Scriptural Exclusivism as a Predictor of Intergroup Violence
Testing whether the degree of exclusivist content in founding texts predicts historical association with violent intergroup conflict.
The Hypothesis
If exclusivism is a structural feature of certain religions rather than a corruption (as argued in the primary document), then the degree of exclusivist content in a religion’s founding texts should predict that religion’s historical association with violent intergroup conflict.
Specifically: religions whose scriptures contain explicit proselytizing mandates, truth-claim absolutism, and prescriptive out-group characterization should be more frequently associated with ideologically expansionist violence than religions whose scriptures lack these features.
This is a testable hypothesis. This document proposes a framework for testing it.
Defining the Variables
Independent variable: Scriptural Exclusivist Content (SEC)
SEC would be a composite measure drawn from textual analysis of founding/canonical texts. It would include at least four dimensions:
1. Proselytizing mandate intensity
Does the text command, encourage, permit, or prohibit efforts to convert outsiders?
- Strong mandate: Explicit commands to convert all people. Christianity: “Go therefore and make disciples of all nations” (Matthew 28:19 ). Islam: da’wah as religious obligation.
- Moderate mandate: Encouragement to share the faith without explicit universal command. Buddhism: Ashoka’s missionary activity was imperial, not directly scriptural.
- Neutral: No position on proselytization. Hinduism’s Vedas contain no conversion mandate.
- Prohibitive: Active discouragement of proselytization. Judaism’s historical rabbinic tradition discourages conversion (requiring prospective converts to be turned away three times).

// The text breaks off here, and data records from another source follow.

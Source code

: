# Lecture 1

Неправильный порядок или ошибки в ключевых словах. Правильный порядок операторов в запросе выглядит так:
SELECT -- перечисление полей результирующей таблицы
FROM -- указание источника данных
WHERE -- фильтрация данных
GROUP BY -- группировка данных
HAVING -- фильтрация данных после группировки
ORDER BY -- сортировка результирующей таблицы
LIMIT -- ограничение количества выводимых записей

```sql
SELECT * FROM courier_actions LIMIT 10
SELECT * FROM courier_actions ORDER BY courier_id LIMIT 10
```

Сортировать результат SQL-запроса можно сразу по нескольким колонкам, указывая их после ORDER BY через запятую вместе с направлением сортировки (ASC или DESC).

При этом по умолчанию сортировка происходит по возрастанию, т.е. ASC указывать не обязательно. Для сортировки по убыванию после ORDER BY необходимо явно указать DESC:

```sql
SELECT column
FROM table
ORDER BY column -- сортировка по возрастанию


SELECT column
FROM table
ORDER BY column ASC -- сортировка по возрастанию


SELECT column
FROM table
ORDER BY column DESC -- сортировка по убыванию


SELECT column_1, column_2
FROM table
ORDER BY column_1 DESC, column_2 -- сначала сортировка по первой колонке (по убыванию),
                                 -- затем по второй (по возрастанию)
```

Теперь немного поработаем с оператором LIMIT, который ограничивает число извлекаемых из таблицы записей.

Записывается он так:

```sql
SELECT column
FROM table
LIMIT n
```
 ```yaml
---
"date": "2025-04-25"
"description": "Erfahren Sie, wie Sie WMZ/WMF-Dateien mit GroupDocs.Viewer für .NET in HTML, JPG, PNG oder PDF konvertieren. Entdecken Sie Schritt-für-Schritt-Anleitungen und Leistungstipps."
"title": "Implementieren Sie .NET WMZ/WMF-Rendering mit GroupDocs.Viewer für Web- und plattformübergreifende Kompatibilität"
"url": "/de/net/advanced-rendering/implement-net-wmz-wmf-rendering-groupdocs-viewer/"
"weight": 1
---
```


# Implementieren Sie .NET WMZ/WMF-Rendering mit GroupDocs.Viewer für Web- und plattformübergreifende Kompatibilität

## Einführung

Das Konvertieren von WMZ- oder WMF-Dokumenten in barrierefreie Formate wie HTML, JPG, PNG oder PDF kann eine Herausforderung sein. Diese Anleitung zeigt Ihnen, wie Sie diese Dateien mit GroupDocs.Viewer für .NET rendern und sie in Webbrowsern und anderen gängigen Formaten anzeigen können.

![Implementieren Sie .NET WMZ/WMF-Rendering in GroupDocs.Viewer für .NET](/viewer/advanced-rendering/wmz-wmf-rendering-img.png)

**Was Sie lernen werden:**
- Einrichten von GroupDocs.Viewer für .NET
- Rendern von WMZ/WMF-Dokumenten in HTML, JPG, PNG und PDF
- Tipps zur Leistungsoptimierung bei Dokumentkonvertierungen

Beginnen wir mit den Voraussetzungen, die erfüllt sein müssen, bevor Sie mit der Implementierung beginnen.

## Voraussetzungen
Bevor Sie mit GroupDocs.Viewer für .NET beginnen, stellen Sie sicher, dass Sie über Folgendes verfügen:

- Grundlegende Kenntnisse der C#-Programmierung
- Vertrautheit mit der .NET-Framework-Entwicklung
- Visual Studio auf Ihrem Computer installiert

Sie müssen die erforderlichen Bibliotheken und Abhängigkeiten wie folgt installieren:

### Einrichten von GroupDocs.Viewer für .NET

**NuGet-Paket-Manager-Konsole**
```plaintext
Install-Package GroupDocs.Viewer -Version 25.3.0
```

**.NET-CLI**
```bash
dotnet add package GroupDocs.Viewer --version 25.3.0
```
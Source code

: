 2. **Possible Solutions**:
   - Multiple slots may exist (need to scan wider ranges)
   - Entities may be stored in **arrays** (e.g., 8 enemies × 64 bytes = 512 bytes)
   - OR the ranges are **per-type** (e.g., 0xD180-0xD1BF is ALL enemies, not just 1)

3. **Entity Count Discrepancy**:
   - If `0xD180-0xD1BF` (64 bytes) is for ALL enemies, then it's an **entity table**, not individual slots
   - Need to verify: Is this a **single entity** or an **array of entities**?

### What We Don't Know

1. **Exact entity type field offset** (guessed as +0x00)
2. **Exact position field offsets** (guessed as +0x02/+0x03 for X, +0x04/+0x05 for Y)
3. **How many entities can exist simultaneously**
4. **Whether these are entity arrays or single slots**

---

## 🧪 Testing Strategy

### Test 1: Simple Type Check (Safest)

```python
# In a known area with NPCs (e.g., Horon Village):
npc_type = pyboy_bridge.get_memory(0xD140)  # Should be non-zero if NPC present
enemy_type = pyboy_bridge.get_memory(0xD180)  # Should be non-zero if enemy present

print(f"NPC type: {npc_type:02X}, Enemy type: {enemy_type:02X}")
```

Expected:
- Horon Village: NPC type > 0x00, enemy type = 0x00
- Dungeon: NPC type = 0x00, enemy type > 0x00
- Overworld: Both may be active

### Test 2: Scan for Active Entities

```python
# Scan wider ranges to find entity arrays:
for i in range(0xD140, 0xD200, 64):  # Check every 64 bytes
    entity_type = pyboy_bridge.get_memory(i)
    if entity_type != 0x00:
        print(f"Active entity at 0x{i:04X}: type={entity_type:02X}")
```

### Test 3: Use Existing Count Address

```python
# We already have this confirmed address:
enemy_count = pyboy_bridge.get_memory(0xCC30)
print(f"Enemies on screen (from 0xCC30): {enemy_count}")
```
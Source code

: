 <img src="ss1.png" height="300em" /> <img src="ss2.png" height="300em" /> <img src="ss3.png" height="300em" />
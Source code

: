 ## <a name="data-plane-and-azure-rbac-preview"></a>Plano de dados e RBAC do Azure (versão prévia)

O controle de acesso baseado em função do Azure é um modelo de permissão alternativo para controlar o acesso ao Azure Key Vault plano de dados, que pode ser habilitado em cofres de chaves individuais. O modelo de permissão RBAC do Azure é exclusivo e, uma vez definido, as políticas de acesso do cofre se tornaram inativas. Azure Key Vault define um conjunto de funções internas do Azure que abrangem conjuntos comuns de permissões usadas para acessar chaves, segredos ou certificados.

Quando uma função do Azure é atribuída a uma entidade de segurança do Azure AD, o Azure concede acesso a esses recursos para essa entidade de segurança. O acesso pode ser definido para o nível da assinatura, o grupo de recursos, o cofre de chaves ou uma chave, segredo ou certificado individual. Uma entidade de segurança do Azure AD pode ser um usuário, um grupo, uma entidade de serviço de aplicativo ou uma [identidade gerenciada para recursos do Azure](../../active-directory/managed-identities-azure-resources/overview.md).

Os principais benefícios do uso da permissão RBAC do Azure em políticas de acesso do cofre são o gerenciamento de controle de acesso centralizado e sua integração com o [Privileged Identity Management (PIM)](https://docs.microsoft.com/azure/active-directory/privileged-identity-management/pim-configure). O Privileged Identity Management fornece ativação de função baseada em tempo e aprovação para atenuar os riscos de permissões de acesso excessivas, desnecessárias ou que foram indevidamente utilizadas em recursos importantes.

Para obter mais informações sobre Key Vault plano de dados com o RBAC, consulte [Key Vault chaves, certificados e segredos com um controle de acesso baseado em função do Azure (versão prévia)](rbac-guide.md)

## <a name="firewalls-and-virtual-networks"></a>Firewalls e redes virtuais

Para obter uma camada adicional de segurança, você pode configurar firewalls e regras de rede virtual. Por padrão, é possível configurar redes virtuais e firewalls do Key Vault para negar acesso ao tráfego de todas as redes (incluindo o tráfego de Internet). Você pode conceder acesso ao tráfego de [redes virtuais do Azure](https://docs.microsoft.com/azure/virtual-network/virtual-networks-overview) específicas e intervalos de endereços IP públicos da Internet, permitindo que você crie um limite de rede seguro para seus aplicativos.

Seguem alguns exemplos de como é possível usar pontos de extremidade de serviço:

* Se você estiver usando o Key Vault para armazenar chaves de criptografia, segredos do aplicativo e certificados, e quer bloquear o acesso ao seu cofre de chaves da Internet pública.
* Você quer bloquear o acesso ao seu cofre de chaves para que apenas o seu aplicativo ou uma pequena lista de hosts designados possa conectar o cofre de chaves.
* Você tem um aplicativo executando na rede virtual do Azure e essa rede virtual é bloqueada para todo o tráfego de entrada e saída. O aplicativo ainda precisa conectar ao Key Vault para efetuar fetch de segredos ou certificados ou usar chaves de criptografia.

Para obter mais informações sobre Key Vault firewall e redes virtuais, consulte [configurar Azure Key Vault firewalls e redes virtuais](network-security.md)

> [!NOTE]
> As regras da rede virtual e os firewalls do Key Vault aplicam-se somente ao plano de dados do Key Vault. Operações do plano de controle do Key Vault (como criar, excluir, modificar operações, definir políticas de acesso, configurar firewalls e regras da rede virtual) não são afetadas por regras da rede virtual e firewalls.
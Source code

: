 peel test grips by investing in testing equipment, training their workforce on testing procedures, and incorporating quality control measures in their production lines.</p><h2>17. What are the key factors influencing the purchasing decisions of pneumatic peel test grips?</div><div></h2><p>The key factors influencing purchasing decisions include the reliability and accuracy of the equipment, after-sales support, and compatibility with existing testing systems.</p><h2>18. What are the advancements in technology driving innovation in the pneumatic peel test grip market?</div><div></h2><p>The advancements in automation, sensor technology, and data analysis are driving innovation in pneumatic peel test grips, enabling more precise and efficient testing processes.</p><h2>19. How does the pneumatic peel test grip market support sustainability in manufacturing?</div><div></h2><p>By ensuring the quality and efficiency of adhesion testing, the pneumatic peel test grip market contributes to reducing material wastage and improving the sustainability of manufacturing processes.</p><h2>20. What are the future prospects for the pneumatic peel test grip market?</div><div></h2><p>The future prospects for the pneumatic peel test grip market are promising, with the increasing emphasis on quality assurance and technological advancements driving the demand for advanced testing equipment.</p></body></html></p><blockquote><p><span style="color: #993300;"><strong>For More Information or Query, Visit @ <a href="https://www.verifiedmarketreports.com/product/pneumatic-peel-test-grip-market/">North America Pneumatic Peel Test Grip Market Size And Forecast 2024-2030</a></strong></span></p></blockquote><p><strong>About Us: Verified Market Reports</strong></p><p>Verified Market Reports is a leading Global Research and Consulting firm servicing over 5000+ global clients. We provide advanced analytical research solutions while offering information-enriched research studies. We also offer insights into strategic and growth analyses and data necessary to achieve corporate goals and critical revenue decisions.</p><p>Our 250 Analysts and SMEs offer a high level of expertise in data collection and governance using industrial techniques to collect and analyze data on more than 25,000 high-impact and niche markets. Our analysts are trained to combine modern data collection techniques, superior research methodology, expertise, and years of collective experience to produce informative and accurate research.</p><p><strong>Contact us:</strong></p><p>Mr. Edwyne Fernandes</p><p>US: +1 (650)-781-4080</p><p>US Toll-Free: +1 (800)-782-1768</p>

The Dalai Lama has publicly stated that proselytization is contrary to religious harmony.
2. Truth-claim absolutism
Does the text position itself as the sole, final, or corrective revelation?
- Absolute: The text claims to be the final word, superseding all prior and competing claims. Islam: the Quran as the final revelation, correcting corruptions in prior scriptures. Christianity: “I am the way, the truth, and the life. No one comes to the Father except through me” (John 14:6 ).
- Preferential: The text claims superiority but acknowledges validity in other traditions. Some Hindu texts position dharma as universal but acknowledge multiple valid paths (marga).
- Pluralistic: The text explicitly acknowledges the validity of other traditions. Baha’i Faith acknowledges all prior prophets as legitimate. Jainism’s anekantavada (many-sidedness) is structurally anti-absolutist.
3. Out-group characterization
How does the text characterize those outside the faith?
- Prescriptive hostility: Commands or justifications for violence against specific out-groups. Requires careful coding: is violence descriptive (narrating historical events) or prescriptive (commanding future action)?
- Deficiency framing: Out-group members characterized as lost, misguided, ignorant, or spiritually deficient — but without prescriptive violence. Christianity’s “unsaved,” Islam’s characterization of jahiliyyah (pre-Islamic ignorance).
- Neutral: Out-group members not significantly characterized. Many indigenous and traditional religions have no systematic theology of the outsider.
- Inclusive: Out-group members characterized as potential in-group members or as walking equally valid paths.
4. Sacred-value density around contested resources
Does the text sacralize specific tangible resources (land, cities, waterways) that are likely to be contested by other groups?
- High: The Promised Land theology in Judaism/Christianity. Jerusalem as sacred to three Abrahamic religions. Mecca and Medina as exclusively Muslim sacred spaces.
- Low: Buddhist texts contain little sacralization of specific geography (despite later developments around Bodh Gaya, etc.). Hindu sacred geography is extensive but largely uncontested by other religions.
Dependent variable: Historical association with ideologically expansionist violence
The RELAC dataset (Svensson & Nilsson, 2018) codes religious dimensions of armed conflicts 1975–2015 and could serve as the modern endpoint. Historical coding would need to extend backward, drawing on established conflict datasets and historical scholarship.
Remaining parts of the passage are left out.